I filed a ticket for a review:

http://unicode.org/cldr/trac/ticket/4898

(I understand that we are supposed to list the Traditional stroke count
after the Simplified one delimited by a {sp}.

As a general observation, I glanced through a number of kTotalStrokes
entries for strokes 8 and 9. I did not find a single entry that listed 2
stroke counts. This seems odd as there should be other stroke count
differences between Simplified and Traditional Chinese. I suspect that
this
is an area needing more than one correction -- it would be better to do
a
systematic review.

- Kat

On Fri, Jun 8, 2012 at 3:44 PM, Mark Davis ☕ <m...@macchiato.com> wrote:
It can supply the data for both, if they differ. That's done with two
fields.

However, in this case there is only one value; if that's incorrect for
this character someone should file feedback.

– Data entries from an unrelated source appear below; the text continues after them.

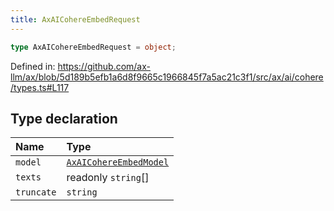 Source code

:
 ```yaml
---
title: AxAICohereEmbedRequest
---
```


```ts
type AxAICohereEmbedRequest = object;
```

Defined in: https://github.com/ax-llm/ax/blob/5d189b5efb1a6d8f9665c1966845f7a5ac21c3f1/src/ax/ai/cohere/types.ts#L117

## Type declaration

| Name | Type |
| :------ | :------ |
| <a id="model"></a> `model` | [`AxAICohereEmbedModel`](/api/#03-apidocs/enumerationaxaicohereembedmodel) |
| <a id="texts"></a> `texts` | readonly `string`[] |
| <a id="truncate"></a> `truncate` | `string` |
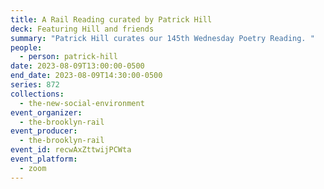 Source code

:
 ```yaml
---
title: A Rail Reading curated by Patrick Hill
deck: Featuring Hill and friends
summary: "Patrick Hill curates our 145th Wednesday Poetry Reading. "
people:
  - person: patrick-hill
date: 2023-08-09T13:00:00-0500
end_date: 2023-08-09T14:30:00-0500
series: 872
collections:
  - the-new-social-environment
event_organizer:
  - the-brooklyn-rail
event_producer:
  - the-brooklyn-rail
event_id: recwAxZttwijPCWta
event_platform:
  - zoom
---
```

________________________________
Mark

— Il meglio è l’inimico del bene —



On Fri, Jun 8, 2012 at 2:41 PM, Claire Ho (賀靜蘭) <clair...@google.com>
wrote:
Check the tr38, from the description of kTotalStrokes, it provides
stroke
count data for simplified Chinese and traditional Chinese.
Then, I don't have concern.

Thanks!
Claire.


On Fri, Jun 8, 2012 at 2:33 PM, Claire Ho (賀靜蘭) <clair...@google.com>
wrote:
Hi Mark

There you find the line:
U+8303 kTotalStrokes 8
In Traditional Chinese, U+8303 has 9 strokes as Matt mentioned in the
email.

The radical "++" is counted as 4 strokes. I think there are several
radicals have the same issue, different stroke counts, between
simplified
Chinese and traditional Chinese.

Claire.


On Thu, Jun 7, 2012 at 5:54 PM, Mark Davis ☕ <m...@macchiato.com>
wrote:
On Thu, Jun 7, 2012 at 4:28 PM, Matt Ma <matt.ma.um...@gmail.com>
wrote:
Hi,

I have two questions regarding the collation sequence defined in
zh.xml, CLDR 21.0

1. Why is U+8303 (范)  counted as 9 strokes instead of 8 for
<collation
type="stroke">? As a reference, U+59DA (姚) is counted as 9 strokes
but
sorted before U+8303 (范).

CLDR now gets the stroke collation data from the kTotalStokes
property.
The values for that are in the
file Unihan/Unihan_DictionaryLikeData.txt in
the Unicode Character Database.

There you find the line:

U+8303 kTotalStrokes 8

If that is in error, or if there is any other error in
the kTotalStrokes data, then please report the correct value
according to
http://www.unicode.org/review/pri230/ so that it can be fixed.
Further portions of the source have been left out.